The answer is every line in the data below that contains the word "distribution".

Dataset records:
######

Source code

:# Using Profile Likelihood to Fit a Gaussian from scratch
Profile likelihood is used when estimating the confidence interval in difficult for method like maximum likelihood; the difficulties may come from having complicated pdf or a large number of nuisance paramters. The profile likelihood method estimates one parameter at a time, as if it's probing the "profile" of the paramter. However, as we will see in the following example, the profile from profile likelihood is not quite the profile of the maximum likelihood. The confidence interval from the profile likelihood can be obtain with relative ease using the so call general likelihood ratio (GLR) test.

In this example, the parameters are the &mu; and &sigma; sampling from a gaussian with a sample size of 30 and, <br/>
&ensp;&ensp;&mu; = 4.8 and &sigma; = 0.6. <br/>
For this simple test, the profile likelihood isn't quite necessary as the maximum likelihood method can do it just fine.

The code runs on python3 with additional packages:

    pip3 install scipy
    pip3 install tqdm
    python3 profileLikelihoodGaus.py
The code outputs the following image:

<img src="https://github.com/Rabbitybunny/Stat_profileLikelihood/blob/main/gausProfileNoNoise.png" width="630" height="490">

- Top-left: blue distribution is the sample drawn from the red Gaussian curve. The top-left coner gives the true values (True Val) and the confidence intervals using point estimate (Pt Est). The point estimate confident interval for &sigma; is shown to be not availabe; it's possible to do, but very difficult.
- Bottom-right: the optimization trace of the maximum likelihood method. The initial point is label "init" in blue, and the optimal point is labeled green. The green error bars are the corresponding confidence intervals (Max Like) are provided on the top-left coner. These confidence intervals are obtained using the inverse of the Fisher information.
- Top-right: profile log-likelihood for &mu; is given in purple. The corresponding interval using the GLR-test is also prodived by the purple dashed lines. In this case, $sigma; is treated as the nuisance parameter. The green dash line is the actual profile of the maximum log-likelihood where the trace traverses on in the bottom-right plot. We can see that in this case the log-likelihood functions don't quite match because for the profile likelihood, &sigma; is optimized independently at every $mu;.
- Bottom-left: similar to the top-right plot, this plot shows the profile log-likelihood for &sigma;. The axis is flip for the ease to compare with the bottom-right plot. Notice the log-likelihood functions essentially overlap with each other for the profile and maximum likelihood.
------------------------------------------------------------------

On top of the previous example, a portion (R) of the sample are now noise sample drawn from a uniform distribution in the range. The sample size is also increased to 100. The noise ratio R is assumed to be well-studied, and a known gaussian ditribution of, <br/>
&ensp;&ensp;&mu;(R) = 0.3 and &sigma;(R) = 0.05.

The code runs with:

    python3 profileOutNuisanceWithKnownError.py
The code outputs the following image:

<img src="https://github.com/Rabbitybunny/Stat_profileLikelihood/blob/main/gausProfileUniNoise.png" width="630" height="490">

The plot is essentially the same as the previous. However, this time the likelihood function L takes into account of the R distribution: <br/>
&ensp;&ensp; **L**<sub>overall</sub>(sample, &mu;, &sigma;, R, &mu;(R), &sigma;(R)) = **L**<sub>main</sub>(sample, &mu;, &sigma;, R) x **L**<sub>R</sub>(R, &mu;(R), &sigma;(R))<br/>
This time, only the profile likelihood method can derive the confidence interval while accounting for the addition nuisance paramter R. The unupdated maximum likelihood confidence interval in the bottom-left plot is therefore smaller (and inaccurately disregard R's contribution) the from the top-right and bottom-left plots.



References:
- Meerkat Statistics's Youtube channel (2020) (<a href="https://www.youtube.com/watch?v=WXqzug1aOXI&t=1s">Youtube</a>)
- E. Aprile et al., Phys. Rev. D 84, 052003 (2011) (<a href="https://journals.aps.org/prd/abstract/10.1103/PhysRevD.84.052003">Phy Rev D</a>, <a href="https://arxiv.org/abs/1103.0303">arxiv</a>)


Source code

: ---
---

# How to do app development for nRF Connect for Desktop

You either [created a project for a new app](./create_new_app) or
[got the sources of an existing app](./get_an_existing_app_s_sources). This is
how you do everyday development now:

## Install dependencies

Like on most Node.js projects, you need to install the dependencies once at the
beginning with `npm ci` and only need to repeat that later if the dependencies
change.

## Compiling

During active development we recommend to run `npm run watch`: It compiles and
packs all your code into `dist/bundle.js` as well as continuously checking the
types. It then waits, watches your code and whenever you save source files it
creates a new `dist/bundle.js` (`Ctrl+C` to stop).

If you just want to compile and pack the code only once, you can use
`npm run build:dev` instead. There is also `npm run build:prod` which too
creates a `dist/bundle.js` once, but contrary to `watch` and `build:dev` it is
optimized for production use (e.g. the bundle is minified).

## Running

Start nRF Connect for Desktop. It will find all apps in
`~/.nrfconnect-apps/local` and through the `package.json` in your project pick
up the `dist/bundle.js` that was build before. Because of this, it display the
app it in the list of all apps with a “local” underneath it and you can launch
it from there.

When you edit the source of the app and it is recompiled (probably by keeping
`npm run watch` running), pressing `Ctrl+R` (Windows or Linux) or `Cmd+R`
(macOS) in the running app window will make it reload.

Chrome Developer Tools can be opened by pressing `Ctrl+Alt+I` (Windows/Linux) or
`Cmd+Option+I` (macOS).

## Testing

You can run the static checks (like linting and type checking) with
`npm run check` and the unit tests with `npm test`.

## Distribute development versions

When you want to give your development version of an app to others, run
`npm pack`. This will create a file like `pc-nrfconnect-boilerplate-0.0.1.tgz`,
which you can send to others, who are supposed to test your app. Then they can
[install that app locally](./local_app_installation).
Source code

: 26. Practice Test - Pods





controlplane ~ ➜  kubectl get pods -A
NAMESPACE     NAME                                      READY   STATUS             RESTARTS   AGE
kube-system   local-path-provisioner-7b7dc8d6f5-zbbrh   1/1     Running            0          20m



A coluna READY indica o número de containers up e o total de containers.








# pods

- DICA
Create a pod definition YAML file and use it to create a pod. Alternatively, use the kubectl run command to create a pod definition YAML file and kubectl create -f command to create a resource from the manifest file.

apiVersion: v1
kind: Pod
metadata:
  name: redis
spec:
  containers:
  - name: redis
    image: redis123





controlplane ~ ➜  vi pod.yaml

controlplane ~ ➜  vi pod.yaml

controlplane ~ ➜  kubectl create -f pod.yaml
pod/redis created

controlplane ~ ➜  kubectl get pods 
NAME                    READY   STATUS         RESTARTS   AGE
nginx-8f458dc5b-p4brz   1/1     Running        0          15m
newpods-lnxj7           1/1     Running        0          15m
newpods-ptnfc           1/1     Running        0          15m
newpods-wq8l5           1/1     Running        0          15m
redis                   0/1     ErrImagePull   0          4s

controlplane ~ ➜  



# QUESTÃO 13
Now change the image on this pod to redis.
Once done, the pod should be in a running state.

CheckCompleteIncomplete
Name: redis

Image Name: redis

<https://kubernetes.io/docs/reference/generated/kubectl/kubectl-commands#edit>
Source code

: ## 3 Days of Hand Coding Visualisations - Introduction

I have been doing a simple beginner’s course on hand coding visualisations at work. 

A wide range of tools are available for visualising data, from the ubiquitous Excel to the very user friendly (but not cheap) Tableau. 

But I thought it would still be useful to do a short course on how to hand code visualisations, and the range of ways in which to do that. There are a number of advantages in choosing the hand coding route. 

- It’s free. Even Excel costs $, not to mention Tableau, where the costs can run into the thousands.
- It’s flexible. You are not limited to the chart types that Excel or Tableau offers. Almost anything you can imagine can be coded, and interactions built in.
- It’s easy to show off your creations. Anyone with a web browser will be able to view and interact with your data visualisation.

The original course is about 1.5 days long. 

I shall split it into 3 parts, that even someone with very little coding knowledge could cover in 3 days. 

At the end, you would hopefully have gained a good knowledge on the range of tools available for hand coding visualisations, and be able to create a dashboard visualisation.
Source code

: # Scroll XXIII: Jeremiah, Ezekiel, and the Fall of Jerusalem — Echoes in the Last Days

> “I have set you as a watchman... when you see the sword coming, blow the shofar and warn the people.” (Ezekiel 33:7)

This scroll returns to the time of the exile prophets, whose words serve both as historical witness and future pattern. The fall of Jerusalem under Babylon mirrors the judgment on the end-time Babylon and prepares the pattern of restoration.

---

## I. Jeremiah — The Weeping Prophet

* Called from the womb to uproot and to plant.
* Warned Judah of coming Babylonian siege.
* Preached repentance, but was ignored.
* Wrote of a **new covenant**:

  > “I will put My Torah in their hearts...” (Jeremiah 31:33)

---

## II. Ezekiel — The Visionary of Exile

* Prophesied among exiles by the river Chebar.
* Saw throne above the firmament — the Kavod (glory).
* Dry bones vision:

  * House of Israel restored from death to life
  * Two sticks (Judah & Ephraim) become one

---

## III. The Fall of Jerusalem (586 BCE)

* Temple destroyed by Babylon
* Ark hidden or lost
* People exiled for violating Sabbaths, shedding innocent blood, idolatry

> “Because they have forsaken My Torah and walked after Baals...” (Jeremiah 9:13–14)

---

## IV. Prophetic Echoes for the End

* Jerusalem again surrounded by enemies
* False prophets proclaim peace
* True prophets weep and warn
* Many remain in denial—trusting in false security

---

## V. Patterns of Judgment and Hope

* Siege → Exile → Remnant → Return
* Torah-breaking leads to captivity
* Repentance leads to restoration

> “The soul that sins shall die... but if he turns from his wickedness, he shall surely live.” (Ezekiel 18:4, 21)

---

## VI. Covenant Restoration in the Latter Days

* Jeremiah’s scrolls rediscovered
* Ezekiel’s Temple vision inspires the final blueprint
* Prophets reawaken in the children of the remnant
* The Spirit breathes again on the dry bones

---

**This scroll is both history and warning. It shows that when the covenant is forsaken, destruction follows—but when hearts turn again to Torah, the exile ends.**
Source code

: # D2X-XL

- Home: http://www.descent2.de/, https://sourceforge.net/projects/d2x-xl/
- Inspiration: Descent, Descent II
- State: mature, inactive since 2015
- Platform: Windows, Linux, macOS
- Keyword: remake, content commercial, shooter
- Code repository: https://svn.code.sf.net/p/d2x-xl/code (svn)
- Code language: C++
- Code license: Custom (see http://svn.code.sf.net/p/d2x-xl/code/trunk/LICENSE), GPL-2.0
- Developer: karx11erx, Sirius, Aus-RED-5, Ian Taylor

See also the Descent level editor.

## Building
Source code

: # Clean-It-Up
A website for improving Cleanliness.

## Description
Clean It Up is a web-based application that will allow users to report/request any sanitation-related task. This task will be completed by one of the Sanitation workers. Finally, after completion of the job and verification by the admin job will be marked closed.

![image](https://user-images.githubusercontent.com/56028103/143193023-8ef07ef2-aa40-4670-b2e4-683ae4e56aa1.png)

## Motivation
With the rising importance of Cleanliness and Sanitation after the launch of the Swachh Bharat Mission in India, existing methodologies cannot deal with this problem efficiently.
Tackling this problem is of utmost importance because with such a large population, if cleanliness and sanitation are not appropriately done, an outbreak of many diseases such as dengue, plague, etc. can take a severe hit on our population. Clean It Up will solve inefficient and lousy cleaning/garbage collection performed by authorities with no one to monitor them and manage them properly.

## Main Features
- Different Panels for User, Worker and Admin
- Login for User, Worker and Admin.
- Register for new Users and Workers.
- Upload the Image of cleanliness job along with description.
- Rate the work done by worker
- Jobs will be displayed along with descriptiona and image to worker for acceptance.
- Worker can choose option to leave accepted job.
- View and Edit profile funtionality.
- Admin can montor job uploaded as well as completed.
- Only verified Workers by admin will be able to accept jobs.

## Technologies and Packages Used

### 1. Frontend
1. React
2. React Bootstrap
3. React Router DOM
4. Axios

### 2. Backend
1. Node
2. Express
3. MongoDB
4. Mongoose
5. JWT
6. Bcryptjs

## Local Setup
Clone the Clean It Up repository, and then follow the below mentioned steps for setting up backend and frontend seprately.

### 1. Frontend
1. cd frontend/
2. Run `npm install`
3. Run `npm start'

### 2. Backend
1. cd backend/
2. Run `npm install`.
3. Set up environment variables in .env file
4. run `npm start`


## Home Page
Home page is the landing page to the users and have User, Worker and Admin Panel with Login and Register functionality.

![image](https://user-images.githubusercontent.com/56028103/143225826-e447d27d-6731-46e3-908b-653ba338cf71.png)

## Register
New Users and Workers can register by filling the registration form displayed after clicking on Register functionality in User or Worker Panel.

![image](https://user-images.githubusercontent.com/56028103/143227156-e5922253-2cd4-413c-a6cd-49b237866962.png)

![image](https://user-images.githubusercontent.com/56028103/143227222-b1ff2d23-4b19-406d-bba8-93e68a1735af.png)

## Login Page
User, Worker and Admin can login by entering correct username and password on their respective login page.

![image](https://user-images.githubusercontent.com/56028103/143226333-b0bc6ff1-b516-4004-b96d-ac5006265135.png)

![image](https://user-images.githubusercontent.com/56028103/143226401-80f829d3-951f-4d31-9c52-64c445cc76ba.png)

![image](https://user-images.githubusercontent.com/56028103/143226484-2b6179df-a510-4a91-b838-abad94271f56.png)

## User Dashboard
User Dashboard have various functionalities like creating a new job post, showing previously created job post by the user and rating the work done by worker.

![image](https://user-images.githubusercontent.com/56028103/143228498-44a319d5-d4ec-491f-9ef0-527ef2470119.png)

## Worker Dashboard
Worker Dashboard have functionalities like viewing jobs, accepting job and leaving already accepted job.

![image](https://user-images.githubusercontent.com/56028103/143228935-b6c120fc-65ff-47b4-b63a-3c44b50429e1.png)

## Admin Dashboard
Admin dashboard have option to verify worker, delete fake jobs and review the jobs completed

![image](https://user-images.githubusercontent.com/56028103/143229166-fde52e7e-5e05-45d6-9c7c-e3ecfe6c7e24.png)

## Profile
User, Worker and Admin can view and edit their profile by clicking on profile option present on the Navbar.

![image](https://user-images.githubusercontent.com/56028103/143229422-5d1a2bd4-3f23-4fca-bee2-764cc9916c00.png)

######

Solution -
- Top-left: blue distribution is the sample drawn from the red Gaussian curve. The top-left coner gives the true values (True Val) and the confidence intervals using point estimate (Pt Est). The point estimate confident interval for &sigma; is shown to be not availabe; it's possible to do, but very difficult.
On top of the previous example, a portion (R) of the sample are now noise sample drawn from a uniform distribution in the range. The sample size is also increased to 100. The noise ratio R is assumed to be well-studied, and a known gaussian ditribution of, <br/>
The plot is essentially the same as the previous. However, this time the likelihood function L takes into account of the R distribution: <br/>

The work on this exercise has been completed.